WASHINGTON — On this day one year ago, President Donald Trump declared that a “chronic trade deficit” had become a national emergency, resulting in the need for the United States to impose retaliatory tariffs on American allies and foes alike to “make America wealthy again.”
The announcement created shockwaves through global markets and set off a scramble from partners and allies to try and work out less punitive agreements. The volatile shifts that followed — in which the administration repeatedly paused or modified how it would employ tariffs, followed by the Supreme Court overturning the tariffs in February — seemed sure to disrupt the defense industry at a time of expected growth.

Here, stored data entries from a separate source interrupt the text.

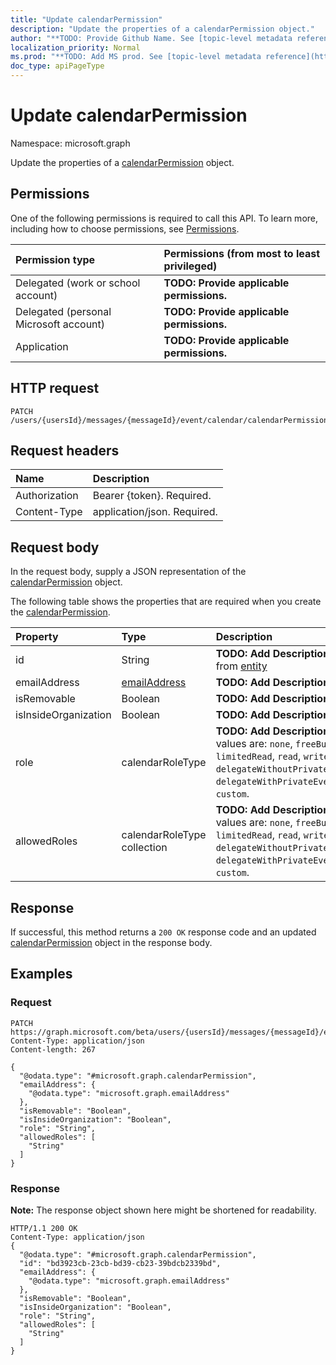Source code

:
 ```yaml
---
title: "Update calendarPermission"
description: "Update the properties of a calendarPermission object."
author: "**TODO: Provide Github Name. See [topic-level metadata reference](https://msgo.azurewebsites.net/add/document/guidelines/metadata.html#topic-level-metadata)**"
localization_priority: Normal
ms.prod: "**TODO: Add MS prod. See [topic-level metadata reference](https://msgo.azurewebsites.net/add/document/guidelines/metadata.html#topic-level-metadata)**"
doc_type: apiPageType
---
```


# Update calendarPermission
Namespace: microsoft.graph

Update the properties of a [calendarPermission](../resources/calendarpermission.md) object.

## Permissions
One of the following permissions is required to call this API. To learn more, including how to choose permissions, see [Permissions](/concepts/permissions-reference.md).

|Permission type|Permissions (from most to least privileged)|
|:---|:---|
|Delegated (work or school account)|**TODO: Provide applicable permissions.**|
|Delegated (personal Microsoft account)|**TODO: Provide applicable permissions.**|
|Application|**TODO: Provide applicable permissions.**|

## HTTP request

<!-- {
  "blockType": "ignored"
}
-->
``` http
PATCH /users/{usersId}/messages/{messageId}/event/calendar/calendarPermissions/{calendarPermissionId}
```

## Request headers
|Name|Description|
|:---|:---|
|Authorization|Bearer {token}. Required.|
|Content-Type|application/json. Required.|

## Request body
In the request body, supply a JSON representation of the [calendarPermission](../resources/calendarpermission.md) object.

The following table shows the properties that are required when you create the [calendarPermission](../resources/calendarpermission.md).

|Property|Type|Description|
|:---|:---|:---|
|id|String|**TODO: Add Description** Inherited from [entity](../resources/entity.md)|
|emailAddress|[emailAddress](../resources/emailaddress.md)|**TODO: Add Description**|
|isRemovable|Boolean|**TODO: Add Description**|
|isInsideOrganization|Boolean|**TODO: Add Description**|
|role|calendarRoleType|**TODO: Add Description**. Possible values are: `none`, `freeBusyRead`, `limitedRead`, `read`, `write`, `delegateWithoutPrivateEventAccess`, `delegateWithPrivateEventAccess`, `custom`.|
|allowedRoles|calendarRoleType collection|**TODO: Add Description**. Possible values are: `none`, `freeBusyRead`, `limitedRead`, `read`, `write`, `delegateWithoutPrivateEventAccess`, `delegateWithPrivateEventAccess`, `custom`.|



## Response

If successful, this method returns a `200 OK` response code and an updated [calendarPermission](../resources/calendarpermission.md) object in the response body.

## Examples

### Request
<!-- {
  "blockType": "request",
  "name": "update_calendarpermission"
}
-->
``` http
PATCH https://graph.microsoft.com/beta/users/{usersId}/messages/{messageId}/event/calendar/calendarPermissions/{calendarPermissionId}
Content-Type: application/json
Content-length: 267

{
  "@odata.type": "#microsoft.graph.calendarPermission",
  "emailAddress": {
    "@odata.type": "microsoft.graph.emailAddress"
  },
  "isRemovable": "Boolean",
  "isInsideOrganization": "Boolean",
  "role": "String",
  "allowedRoles": [
    "String"
  ]
}
```


### Response
**Note:** The response object shown here might be shortened for readability.
<!-- {
  "blockType": "response",
  "truncated": true
}
-->
``` http
HTTP/1.1 200 OK
Content-Type: application/json
{
  "@odata.type": "#microsoft.graph.calendarPermission",
  "id": "bd3923cb-23cb-bd39-cb23-39bdcb2339bd",
  "emailAddress": {
    "@odata.type": "microsoft.graph.emailAddress"
  },
  "isRemovable": "Boolean",
  "isInsideOrganization": "Boolean",
  "role": "String",
  "allowedRoles": [
    "String"
  ]
}
```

But, according to two experts and a former defense official, the defense industry has largely ridden out the worst of the storm, thanks to a series of national security exemptions. Where the impacts have been most felt, they say, is on the man hours and administrative burden of applying to obtain those exemptions, which often have to be done on a case-by-case basis.

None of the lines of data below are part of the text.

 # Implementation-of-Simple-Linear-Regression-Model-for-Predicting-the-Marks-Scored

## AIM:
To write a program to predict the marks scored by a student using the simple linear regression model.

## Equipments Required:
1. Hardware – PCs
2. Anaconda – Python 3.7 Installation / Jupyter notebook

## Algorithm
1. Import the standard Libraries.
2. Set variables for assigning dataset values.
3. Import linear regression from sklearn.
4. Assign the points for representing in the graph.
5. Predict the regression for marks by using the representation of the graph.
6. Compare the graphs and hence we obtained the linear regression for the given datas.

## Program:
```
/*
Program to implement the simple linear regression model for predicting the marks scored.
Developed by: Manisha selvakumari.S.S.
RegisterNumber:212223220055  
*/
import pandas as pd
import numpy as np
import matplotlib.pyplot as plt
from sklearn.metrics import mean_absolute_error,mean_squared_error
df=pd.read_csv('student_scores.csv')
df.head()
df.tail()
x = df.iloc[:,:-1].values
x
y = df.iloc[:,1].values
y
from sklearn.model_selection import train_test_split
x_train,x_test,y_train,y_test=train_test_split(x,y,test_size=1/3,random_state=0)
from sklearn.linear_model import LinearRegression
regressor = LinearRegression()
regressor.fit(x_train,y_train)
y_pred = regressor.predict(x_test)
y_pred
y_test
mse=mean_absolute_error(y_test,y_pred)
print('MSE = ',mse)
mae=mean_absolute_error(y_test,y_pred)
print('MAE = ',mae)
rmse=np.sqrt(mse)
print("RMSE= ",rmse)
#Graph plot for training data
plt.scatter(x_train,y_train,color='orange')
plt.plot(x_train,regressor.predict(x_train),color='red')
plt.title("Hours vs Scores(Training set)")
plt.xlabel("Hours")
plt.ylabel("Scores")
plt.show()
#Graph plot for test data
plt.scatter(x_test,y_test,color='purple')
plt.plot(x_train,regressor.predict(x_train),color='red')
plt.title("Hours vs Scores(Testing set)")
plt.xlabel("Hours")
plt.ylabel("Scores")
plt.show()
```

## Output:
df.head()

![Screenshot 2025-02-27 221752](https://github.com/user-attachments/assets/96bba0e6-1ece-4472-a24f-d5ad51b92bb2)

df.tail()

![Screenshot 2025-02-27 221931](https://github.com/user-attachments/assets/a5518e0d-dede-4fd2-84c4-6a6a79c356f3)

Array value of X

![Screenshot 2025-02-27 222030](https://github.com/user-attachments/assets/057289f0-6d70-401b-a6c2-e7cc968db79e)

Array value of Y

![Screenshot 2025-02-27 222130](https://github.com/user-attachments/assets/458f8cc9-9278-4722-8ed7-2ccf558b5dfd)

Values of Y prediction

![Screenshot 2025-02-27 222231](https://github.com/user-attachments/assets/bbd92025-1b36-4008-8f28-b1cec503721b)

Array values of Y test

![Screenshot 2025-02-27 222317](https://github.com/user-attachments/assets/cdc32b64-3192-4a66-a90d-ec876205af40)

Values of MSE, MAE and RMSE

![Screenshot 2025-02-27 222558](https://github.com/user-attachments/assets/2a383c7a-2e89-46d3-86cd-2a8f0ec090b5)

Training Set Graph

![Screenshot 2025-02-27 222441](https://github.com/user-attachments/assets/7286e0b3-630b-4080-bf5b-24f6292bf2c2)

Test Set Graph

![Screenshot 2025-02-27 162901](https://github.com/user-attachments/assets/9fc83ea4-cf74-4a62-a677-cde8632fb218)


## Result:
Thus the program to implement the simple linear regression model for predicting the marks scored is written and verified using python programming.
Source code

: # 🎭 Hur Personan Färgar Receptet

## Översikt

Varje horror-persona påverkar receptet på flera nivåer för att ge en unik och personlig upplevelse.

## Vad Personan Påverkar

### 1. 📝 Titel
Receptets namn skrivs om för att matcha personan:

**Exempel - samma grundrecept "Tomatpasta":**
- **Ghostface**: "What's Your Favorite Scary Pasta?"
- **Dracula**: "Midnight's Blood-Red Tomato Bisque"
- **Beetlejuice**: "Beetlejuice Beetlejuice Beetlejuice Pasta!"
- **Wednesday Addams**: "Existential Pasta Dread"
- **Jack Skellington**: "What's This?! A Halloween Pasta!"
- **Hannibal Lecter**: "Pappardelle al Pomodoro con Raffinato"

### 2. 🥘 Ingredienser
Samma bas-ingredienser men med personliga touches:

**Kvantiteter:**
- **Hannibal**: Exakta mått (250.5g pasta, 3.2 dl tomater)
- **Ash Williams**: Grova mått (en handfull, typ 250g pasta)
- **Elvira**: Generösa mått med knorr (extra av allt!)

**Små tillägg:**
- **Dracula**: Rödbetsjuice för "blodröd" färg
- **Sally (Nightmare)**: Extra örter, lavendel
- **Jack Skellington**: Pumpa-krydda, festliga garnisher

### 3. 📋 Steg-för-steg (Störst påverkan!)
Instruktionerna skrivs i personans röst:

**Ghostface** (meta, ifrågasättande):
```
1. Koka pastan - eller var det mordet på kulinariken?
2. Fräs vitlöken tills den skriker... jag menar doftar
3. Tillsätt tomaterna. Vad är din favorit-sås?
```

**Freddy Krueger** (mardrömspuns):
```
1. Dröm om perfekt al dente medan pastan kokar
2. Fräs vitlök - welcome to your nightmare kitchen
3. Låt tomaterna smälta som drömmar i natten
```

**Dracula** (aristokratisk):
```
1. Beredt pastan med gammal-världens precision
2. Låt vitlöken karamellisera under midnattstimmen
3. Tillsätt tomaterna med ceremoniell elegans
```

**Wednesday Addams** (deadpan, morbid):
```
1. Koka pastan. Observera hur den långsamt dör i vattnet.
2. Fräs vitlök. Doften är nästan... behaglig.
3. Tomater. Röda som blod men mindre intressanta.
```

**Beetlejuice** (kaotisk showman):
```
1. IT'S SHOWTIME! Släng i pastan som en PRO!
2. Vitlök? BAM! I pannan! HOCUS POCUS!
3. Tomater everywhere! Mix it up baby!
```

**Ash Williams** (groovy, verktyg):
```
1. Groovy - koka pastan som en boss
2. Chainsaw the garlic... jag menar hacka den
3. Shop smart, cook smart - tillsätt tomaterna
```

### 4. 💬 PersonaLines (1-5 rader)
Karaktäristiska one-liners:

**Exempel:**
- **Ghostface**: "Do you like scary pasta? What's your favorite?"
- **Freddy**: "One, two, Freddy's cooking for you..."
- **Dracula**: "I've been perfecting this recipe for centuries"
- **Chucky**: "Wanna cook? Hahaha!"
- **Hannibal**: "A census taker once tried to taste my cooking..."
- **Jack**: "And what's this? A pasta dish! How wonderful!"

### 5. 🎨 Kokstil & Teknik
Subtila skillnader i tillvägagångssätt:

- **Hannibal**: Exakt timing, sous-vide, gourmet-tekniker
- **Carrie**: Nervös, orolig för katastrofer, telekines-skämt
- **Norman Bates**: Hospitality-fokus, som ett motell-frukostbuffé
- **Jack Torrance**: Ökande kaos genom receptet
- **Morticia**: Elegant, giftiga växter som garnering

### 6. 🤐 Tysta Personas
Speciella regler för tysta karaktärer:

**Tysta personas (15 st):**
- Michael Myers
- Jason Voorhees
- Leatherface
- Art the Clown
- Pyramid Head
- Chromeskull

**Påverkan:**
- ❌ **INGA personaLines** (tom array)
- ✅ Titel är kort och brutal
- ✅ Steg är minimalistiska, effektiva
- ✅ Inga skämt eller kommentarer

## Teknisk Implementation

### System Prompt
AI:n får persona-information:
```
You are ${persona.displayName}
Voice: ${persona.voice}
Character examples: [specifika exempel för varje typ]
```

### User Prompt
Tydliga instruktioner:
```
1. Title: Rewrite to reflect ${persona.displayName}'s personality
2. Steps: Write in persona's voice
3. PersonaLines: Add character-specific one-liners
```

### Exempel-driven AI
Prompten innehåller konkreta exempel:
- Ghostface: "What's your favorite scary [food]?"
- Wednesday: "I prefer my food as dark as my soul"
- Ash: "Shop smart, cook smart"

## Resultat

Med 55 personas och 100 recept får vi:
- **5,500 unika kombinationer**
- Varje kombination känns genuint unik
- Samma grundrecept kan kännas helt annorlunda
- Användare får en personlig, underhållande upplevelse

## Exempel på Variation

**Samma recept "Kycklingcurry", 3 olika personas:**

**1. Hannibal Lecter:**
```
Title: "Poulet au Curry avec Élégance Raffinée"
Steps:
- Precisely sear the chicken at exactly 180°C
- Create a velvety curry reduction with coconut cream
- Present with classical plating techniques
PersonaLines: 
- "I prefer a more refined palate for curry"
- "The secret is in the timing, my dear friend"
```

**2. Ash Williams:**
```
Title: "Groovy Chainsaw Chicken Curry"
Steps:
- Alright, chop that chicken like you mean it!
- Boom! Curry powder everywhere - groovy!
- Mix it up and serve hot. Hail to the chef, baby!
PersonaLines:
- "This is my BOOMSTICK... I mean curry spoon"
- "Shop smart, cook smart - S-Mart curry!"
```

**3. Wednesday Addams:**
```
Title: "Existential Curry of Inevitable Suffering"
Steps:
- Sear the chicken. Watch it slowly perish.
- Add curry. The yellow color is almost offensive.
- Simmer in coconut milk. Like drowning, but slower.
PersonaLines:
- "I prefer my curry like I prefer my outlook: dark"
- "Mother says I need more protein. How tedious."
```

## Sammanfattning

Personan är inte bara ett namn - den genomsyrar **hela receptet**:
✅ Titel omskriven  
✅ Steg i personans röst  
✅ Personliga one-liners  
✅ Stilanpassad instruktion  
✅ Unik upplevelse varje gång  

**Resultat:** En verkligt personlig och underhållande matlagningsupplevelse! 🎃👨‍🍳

“The administration has a very strong objective to sell more defense equipment overseas for better burden sharing,” said Dak Hardwick, vice president of international affairs for the Aerospace Industries Association. “That’s why they have recognized that defense as a sector is one of those strategic sectors to try and provide some tariff mitigation efforts.”
For most of 2025 defense and aerospace companies were primarily affected by the so-called “reciprocal tariffs,” imposed under the International Emergency Economic Powers Act (IEEPA). Companies have also suffered the ripple effects of tariffs on steel and aluminum purchases, known as Section 232 tariffs.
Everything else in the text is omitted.